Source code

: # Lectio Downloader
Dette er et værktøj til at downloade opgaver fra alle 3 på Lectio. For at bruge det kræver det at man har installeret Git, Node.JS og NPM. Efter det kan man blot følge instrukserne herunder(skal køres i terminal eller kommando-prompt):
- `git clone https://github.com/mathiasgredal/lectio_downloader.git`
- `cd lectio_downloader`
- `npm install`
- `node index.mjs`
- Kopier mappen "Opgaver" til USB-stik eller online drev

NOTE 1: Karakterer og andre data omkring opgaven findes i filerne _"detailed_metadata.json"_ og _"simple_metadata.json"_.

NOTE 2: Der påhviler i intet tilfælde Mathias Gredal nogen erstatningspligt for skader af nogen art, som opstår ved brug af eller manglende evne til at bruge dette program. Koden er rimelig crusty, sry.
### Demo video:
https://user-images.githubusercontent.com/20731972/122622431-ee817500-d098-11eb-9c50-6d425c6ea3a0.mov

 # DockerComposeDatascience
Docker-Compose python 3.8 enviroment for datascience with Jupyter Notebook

==

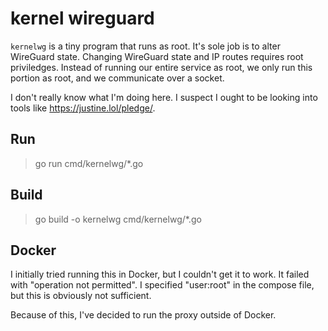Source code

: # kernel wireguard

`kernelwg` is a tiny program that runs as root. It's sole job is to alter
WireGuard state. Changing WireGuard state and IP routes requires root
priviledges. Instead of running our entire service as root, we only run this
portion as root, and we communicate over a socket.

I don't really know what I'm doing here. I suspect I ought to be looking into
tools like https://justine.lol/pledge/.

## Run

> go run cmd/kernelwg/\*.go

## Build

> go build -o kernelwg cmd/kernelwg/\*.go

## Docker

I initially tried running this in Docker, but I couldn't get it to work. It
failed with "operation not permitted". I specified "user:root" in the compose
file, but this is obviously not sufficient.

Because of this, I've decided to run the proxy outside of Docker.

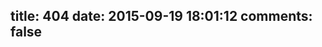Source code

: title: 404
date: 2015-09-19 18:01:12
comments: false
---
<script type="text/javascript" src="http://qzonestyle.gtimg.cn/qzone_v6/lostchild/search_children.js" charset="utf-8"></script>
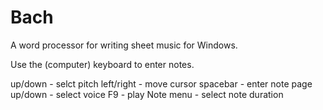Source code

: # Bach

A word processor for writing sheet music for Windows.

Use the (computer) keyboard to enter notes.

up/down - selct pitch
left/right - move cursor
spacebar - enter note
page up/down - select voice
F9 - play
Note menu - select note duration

PROMPT:
Please return a copy of each line in the entries that has the string "this".

FINAL ANSWER:
priviledges. Instead of running our entire service as root, we only run this
I initially tried running this in Docker, but I couldn't get it to work. It
file, but this is obviously not sufficient.
Because of this, I've decided to run the proxy outside of Docker.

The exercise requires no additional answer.